What lines below include the word "Schmidt"? Copy each one.

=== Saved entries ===
[Start of Attachment]

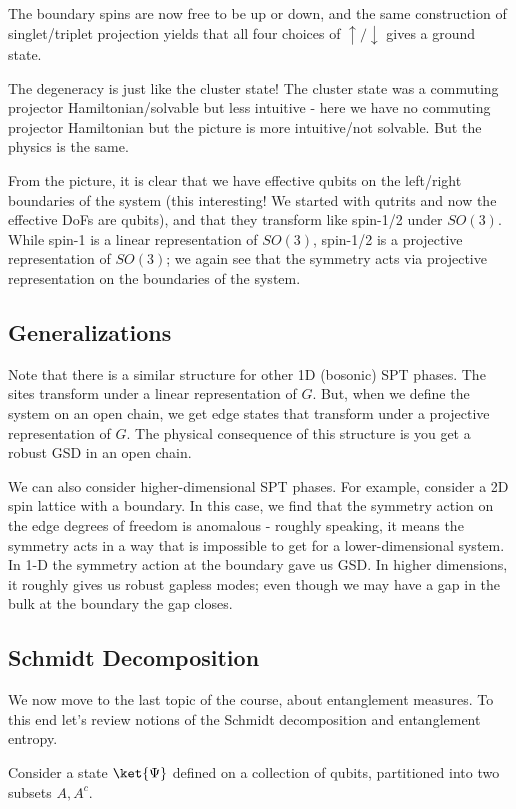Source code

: The boundary spins are now free to be up or down, and the same construction of singlet/triplet projection yields that all four choices of $\uparrow/\downarrow$ gives a ground state.

The degeneracy is just like the cluster state! The cluster state was a commuting projector Hamiltonian/solvable but less intuitive - here we have no commuting projector Hamiltonian but the picture is more intuitive/not solvable. But the physics is the same.

From the picture, it is clear that we have effective qubits on the left/right boundaries of the system (this interesting! We started with qutrits and now the effective DoFs are qubits), and that they transform like spin-1/2 under $SO(3)$. While spin-1 is a linear representation of $SO(3)$, spin-1/2 is a projective representation of $SO(3)$; we again see that the symmetry acts via projective representation on the boundaries of the system.

\subsection{Generalizations}

Note that there is a similar structure for other 1D (bosonic) SPT phases. The sites transform under a linear representation of $G$. But, when we define the system on an open chain, we get edge states that transform under a projective representation of $G$. The physical consequence of this structure is you get a robust GSD in an open chain.

We can also consider higher-dimensional SPT phases. For example, consider a 2D spin lattice with a boundary. In this case, we find that the symmetry action on the edge degrees of freedom is anomalous - roughly speaking, it means the symmetry acts in a way that is impossible to get for a lower-dimensional system. In 1-D the symmetry action at the boundary gave us GSD. In higher dimensions, it roughly gives us robust gapless modes; even though we may have a gap in the bulk at the boundary the gap closes.

\subsection{Schmidt Decomposition}
We now move to the last topic of the course, about entanglement measures. To this end let's review notions of the Schmidt decomposition and entanglement entropy.

Consider a state $\ket{\Psi}$ defined on a collection of qubits, partitioned into two subsets $A, A^c$.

[End of Attachment]

=== Exercise solution ===
\subsection{Schmidt Decomposition}
We now move to the last topic of the course, about entanglement measures. To this end let's review notions of the Schmidt decomposition and entanglement entropy.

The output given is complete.